October 17, 2012
Pivotal day for NHL talks: Will they heat up or collapse?
By BRUCE GARRIOCH, QMI Agency
OTTAWA - The moment of truth has arrived for the NHL and NHLPA.
The battle for a collective bargaining agreement was taken to new heights Wednesday when the NHL released its latest offer publicly. The league and union meet Thursday in Toronto to continue negotiations to see if they can get a new deal.
Trying to save an 82-game schedule, NHL commissioner Gary Bettman extended an olive branch with a 50-50 revenue split Tuesday, but the NHLPA is expected to reject the offer and table a counter-proposal sooner rather than later.
Will talks heat up or will they break off?
"We do not yet know whether this proposal is a serious attempt to negotiate an agreement, or just another step down the road," NHLPA executive director Donald Fehr said in a memo sent to players and agents and obtained by QMI Agency. "The next several days will be, in large part, an effort to discover the answer to that question."
In aiming to salvage a full season, Bettman has gone further than he promised the owners he would when this lockout started Sept. 15. Nobody is sure how much flexibility there is left for the commissioner.
"The players had better be careful," a league insider said. "I hope they are taking this offer seriously because I don't see the owners willing to negotiate much more. There is room there, but I don't think there is a lot of room."
The concern for the owners is that players are calling the CBA offer "a good starting point" for talks. This is where the league wants the deal to finish and Bettman won't show a whole lot in the way of flexibility.
The two sides have a long way to go if they're going to bridge the gap. The NHL has set an Oct. 25 deadline to get a deal in place and then hold a one-week training camp before starting the season Nov. 2.

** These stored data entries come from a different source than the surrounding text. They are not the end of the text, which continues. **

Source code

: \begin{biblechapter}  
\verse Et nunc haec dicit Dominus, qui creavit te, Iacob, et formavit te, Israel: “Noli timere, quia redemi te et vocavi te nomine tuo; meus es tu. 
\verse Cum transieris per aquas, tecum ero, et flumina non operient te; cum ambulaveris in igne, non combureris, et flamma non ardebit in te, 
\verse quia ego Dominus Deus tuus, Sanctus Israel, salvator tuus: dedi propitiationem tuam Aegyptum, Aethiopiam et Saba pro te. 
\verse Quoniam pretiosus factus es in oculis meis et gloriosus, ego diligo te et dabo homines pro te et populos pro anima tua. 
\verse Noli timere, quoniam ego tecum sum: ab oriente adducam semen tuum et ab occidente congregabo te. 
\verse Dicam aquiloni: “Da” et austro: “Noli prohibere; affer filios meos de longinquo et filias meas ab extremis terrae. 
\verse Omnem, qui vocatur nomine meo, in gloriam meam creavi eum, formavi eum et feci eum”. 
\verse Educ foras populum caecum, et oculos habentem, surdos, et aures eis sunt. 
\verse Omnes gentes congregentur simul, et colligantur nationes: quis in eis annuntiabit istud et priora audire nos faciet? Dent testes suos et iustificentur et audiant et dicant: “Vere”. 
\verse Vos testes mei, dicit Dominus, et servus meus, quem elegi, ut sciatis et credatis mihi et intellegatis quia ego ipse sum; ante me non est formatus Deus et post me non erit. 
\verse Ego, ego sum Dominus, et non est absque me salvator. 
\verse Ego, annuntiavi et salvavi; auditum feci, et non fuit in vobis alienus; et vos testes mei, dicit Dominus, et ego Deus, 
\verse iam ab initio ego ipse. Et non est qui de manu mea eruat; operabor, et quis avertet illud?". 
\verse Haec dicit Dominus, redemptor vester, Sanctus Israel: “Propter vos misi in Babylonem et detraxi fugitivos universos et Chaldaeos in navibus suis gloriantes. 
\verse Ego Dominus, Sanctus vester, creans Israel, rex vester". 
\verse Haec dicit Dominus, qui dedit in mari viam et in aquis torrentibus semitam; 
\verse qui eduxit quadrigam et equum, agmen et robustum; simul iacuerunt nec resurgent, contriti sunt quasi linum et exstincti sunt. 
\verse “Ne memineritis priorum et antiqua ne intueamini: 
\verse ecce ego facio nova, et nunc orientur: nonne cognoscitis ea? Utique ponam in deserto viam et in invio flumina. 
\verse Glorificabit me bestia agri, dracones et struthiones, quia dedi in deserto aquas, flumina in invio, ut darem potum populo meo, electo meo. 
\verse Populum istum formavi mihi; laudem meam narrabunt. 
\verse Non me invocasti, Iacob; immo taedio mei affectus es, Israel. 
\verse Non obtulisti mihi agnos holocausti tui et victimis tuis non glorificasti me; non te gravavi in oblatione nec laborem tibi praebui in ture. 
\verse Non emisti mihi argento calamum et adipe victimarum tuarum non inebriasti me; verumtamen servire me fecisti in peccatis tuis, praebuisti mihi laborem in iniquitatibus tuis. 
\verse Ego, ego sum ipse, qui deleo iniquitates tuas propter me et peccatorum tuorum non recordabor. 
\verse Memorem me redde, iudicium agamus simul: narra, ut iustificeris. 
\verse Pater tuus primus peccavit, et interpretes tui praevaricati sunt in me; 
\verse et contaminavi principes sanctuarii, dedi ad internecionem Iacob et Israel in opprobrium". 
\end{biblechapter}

"Right now, we'll have to see. It's a little too early to tell whether we'll get to a deal," Ottawa Senators president Cyril Leeder said, speaking to season-ticket holders Wednesday.
"We need to get something done in the next week (to have a full season). We have time, but not a lot of time to see this through. If we don't get a deal done by the end of October, we're not looking at a full 82-game season."
At this juncture, that looks doubtful.
The players aren't pleased with several aspects of the offer.
They don't want: Salary cuts in the first year; changes to arbitration; a limit on entry-level deals; new free-agency rules; any possibility escrow will rise; and, the biggest issue, a five-year limit on contracts.
"Simply put, the owners' new proposal, while not as quite as draconian as their previous proposals, still represents enormous reductions in player salaries and individual contracting rules," Fehr said.
"As you will see, at the 5% industry growth rate the owners predict, the salary reduction over six years exceeds $1.6 billion. What do the owners offer in return?"
Fehr knows he can't just outright dismiss this deal and that's why he has to respond. The NHL went a long way in the public-relations battle by releasing the full offer after several details already had been leaked to chosen outlets.
After receiving 57% of the hockey-related revenue in the current CBA, you can expect the NHLPA to try to counter the 50-50 proposal from the league. Don't be shocked if they start with a 53-47 split and then go down from there.
Every time the NHLPA gives up a point, it's another $33 million in the owners' pockets. If the union moves down to 53%, then the two sides will be $100 million apart. The onus will be on the owners to decide if it's worth it to lose the season.
"We're going to see what kind of negotiator Donald Fehr is now," the insider said. "If this meeting lasts an hour and the league walks out, then that's not going to be a good sign. Then, it could be awhile before talks happen again."